# Storage?



## johnfreda (Nov 15, 2008)

I'm probobly missing something basic but I don't understand the problem with storage space on a Kindle. After you've read a book purchased from Kindle can't you delete the book  and free up space since it will be stored off line in "Your Media Library"? If so, why would you need more than the space provided on the Kindle itself?


----------



## Linda Cannon-Mott (Oct 28, 2008)

johnfreda said:


> I'm probobly missing something basic but I don't understand the problem with storage space on a Kindle. After you've read a book purchased from Kindle can't you delete the book and free up space since it will be stored off line in "Your Media Library"? If so, why would you need more than the space provided on the Kindle itself?


I don't use extra storage but I think some of the members use the SD cards to catagoize their books and some put music on their Kindles also. I'm sure you will get an answer. 

Linda


----------



## DawnOfChaos (Nov 12, 2008)

Good question.  

Not all books are purchased from Amazon, so if you don't have them on your Kindle or the storage card to begin with, you have to rely on uploading them from your computer.  Also, I use SD cards for Audiobooks, which are space pigs.


----------



## Lizzy (Nov 26, 2008)

I have tons of free books and i just want to build it to a huge libary where i dont have to move books back and fourth from my computer or from Amazon. Its alot easier to have it all in one place. Its easy to find stuff by author or title by sorting or by typing the first letter. I really like it like this.


----------



## Guest (Dec 14, 2008)

I am the Tim the Toolman Tailor of gadgets.  If I can max them out with something, I'll get it.  

There is a slot for a SD card in the back so I'm gonna put the biggest compatible SD card in there that I can. 

It'll come in handy if I want to play MP3s.  I think playing MP3's suck up too much power.


----------



## marianneg (Nov 4, 2008)

I'm just a packrat.  I fell in love with the idea of having my entire library with me at all times.  What if I ventured out of Whispernet range?  Oh, the horrors!  

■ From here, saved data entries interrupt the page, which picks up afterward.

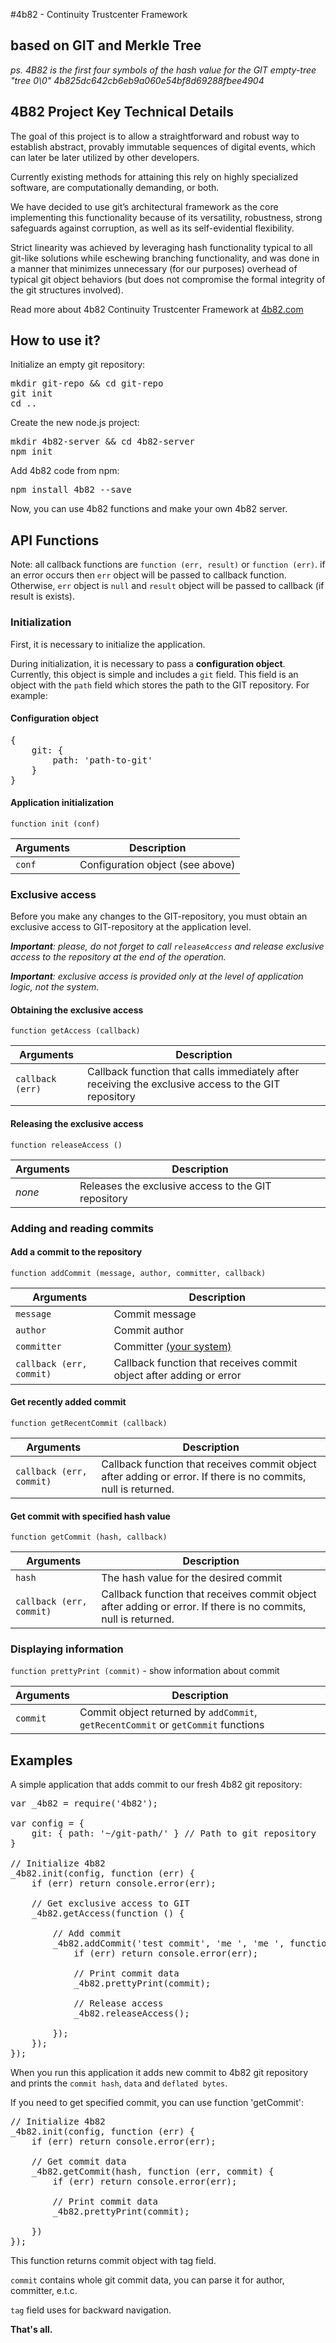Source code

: #4b82 - Continuity Trustcenter Framework
## based on GIT and Merkle Tree

*ps. 4B82 is the first four symbols of the hash value for the GIT empty-tree "tree 0\0" 4b825dc642cb6eb9a060e54bf8d69288fbee4904*

## 4B82 Project Key Technical Details

The goal of this project is to allow a straightforward and robust way to establish abstract, provably immutable sequences of digital events, which can later be later utilized by other developers.

Currently existing methods for attaining this rely on highly specialized software, are computationally demanding, or both.

We have decided to use git’s architectural framework as the core implementing this functionality because of its versatility, robustness, strong safeguards against corruption, as well as its self-evidential flexibility.

Strict linearity was achieved by leveraging hash functionality typical to all git-like solutions while eschewing branching functionality, and was done in a manner that minimizes unnecessary (for our purposes) overhead of typical git object behaviors (but does not compromise the formal integrity of the git structures involved).

Read more about 4b82 Continuity Trustcenter Framework at [4b82.com](http://4b82.com/#/details)

## How to use it?

Initialize an empty git repository:

<pre>mkdir git-repo && cd git-repo
git init
cd ..</pre>

Create the new node.js project:

<pre>mkdir 4b82-server && cd 4b82-server
npm init</pre>

Add 4b82 code from npm:

<pre>npm install 4b82 --save</pre>

Now, you can use 4b82 functions and make your own 4b82 server.

## API Functions

Note: all callback functions are `function (err, result)` or `function (err)`. if an error occurs then `err` object will be passed to callback function. Otherwise, `err` object is `null` and `result` object will be passed to callback (if result is exists).

### Initialization

First, it is necessary to initialize the application.

During initialization, it is necessary to pass a **configuration object**. Currently, this object is simple and includes a `git` field. This field is an object with the `path` field which stores the path to the GIT repository. For example:

#### Configuration object

<pre>{
	git: {
		path: 'path-to-git'
	}
}</pre>

#### Application initialization

`function init (conf)`

| Arguments | Description                      |
| --- | --- |
| `conf`    | Configuration object (see above) |

### Exclusive access

Before you make any changes to the GIT-repository, you must obtain an exclusive access to GIT-repository at the application level.

***Important**: please, do not forget to call `releaseAccess` and release exclusive access to the repository at the end of the operation.*

***Important**: exclusive access is provided only at the level of application logic, not the system.*

#### Obtaining the exclusive access

`function getAccess (callback)`

| Arguments | Description |
| --- | --- |
| `callback (err)` | Callback function that calls immediately after receiving the exclusive access to the GIT repository |

#### Releasing the exclusive access

`function releaseAccess ()`

| Arguments | Description |
| --- | --- |
| *none* | Releases the exclusive access to the GIT repository |

### Adding and reading commits

#### Add a commit to the repository

`function addCommit (message, author, committer, callback)`

| Arguments | Description |
| --- | --- |
| `message` | Commit message |
| `author`  | Commit author |
| `committer` | Committer [(your system)](http://stackoverflow.com/questions/18750808/difference-between-author-and-committer-in-git) |
| `callback (err, commit)` | Callback function that receives commit object after adding or error |

#### Get recently added commit

`function getRecentCommit (callback)`

| Arguments | Description |
| --- | --- |
| `callback (err, commit)` | Callback function that receives commit object after adding or error. If there is no commits, null is returned. |

#### Get commit with specified hash value

`function getCommit (hash, callback)`

| Arguments | Description |
| --- | --- |
| `hash` | The hash value for the desired commit |
| `callback (err, commit)` | Callback function that receives commit object after adding or error. If there is no commits, null is returned. |

### Displaying information

`function prettyPrint (commit)` - show information about commit

| Arguments | Description |
| --- | --- |
| `commit`  | Commit object returned by `addCommit`, `getRecentCommit` or `getCommit` functions |

## Examples

A simple application that adds commit to our fresh 4b82 git repository:

<pre>var _4b82 = require('4b82');

var config = {
	git: { path: '~/git-path/' } // Path to git repository
}

// Initialize 4b82
_4b82.init(config, function (err) {
	if (err) return console.error(err);

	// Get exclusive access to GIT
	_4b82.getAccess(function () {

		// Add commit
		_4b82.addCommit('test commit', 'me <me@localhost>', 'me <me@localhost>', function (err, commit) {
			if (err) return console.error(err);

			// Print commit data
			_4b82.prettyPrint(commit);

			// Release access
			_4b82.releaseAccess();

		});
	});
});
</pre>

When you run this application it adds new commit to 4b82 git repository and prints the `commit hash`, `data` and `deflated bytes`.

If you need to get specified commit, you can use function 'getCommit':

<pre>// Initialize 4b82
_4b82.init(config, function (err) {
	if (err) return console.error(err);

	// Get commit data
	_4b82.getCommit(hash, function (err, commit) {
		if (err) return console.error(err);

		// Print commit data
		_4b82.prettyPrint(commit);

	})
});</pre>

This function returns commit object with tag field.

`commit` contains whole git commit data, you can parse it for author, committer, e.t.c.

`tag` field uses for backward navigation.

**That's all.**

I also have taken to storing my purchased amazon books on the Kindle itself and my non-DRM books and samples (which I've heard don't have DRM)  on the SD card.  That way if my Kindle ever crashed I would have a better chance of salvaging those items.

Also, if you want to listen to audiobooks or MP3s, you will probably need an SD card, since those take up much more room than regular text books.


----------



## Avalon3 (Dec 3, 2008)

I like having all my books stay on the Kindle.  I highlight and make notes and go back and refer to the notes.  I sometimes share a passage in a book with friends.  Having the books handy and searchable for the notes impresses my friends.


----------



## Vegas_Asian (Nov 2, 2008)

johnfreda said:


> I'm probobly missing something basic but I don't understand the problem with storage space on a Kindle. After you've read a book purchased from Kindle can't you delete the book and free up space since it will be stored off line in "Your Media Library"? If so, why would you need more than the space provided on the Kindle itself?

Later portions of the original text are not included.